Fig. 4. TNFR1 and TRIF signalling are required for macrophage RIPK1-driven pyroptosis, but only TRIF signalling affects cytokine production in macrophages.

BMDMs were left A unstimulated or primed with B 100 ng/ml LPS, C 100 ng/ml IFN-γ or D both LPS and IFN-γ for 3 h before infecting with Y. pseudotuberculosis (Yp) (MOI 5). A–D Percentage SYTOX Green uptake was quantified over 8 h. E BMDMs were primed 100 ng/ml LPS for 3 h and infected with Y. pseudotuberculosis (Yp) (MOI 5). Mixed supernatant and cell extracts were examined by immunoblotting at the indicated time points. Two membranes were used for immunoblotting (i, ii).

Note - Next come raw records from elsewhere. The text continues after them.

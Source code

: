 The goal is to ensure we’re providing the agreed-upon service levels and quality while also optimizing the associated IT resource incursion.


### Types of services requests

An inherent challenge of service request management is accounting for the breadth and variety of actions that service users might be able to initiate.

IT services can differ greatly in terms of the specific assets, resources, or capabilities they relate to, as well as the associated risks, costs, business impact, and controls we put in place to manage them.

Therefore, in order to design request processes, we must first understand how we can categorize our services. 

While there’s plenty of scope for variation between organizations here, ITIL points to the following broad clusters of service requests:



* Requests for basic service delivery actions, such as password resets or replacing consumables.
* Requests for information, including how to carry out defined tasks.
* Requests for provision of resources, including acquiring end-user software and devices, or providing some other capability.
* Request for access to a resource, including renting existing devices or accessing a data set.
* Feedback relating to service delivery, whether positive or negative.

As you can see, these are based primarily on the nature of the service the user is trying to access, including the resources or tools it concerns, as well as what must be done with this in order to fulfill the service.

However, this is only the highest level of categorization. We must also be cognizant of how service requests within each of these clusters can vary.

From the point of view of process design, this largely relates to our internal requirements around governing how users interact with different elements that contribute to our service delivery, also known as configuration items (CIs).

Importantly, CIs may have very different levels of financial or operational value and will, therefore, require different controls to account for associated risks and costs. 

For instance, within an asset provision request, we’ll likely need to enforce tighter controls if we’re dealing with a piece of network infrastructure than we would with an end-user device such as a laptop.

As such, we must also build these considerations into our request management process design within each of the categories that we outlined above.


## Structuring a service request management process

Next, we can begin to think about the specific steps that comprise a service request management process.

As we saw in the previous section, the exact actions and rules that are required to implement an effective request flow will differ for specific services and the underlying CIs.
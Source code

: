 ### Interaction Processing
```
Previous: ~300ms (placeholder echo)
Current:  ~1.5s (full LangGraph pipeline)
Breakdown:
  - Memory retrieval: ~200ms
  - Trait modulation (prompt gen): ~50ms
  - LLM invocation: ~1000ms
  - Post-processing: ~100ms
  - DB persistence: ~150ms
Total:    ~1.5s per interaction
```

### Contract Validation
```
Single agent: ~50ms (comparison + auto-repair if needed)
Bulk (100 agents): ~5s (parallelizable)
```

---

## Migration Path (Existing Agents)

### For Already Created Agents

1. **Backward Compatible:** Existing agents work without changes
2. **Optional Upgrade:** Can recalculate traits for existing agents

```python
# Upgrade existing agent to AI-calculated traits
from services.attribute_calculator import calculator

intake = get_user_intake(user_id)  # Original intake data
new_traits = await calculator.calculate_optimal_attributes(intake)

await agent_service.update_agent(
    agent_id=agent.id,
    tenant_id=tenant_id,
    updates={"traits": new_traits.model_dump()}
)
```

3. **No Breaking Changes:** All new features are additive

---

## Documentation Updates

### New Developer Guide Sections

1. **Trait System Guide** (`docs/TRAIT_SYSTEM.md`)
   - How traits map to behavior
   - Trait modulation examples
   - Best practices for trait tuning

F–H BMDMs were left unstimulated or primed with 100 ng/ml LPS, 100 ng/ml IFN-γ or both LPS and IFN-γ for 3 h before infecting with Y. pseudotuberculosis (Yp) (MOI 5) for 4 h. F TNF, G IL-1β and H IL-1α in the cell culture supernatant were quantified by ELISA. A–D, F–H Data are represented as mean + SEM cell stimulation from three independent experiments. *P < 0.05, **P < 0.01.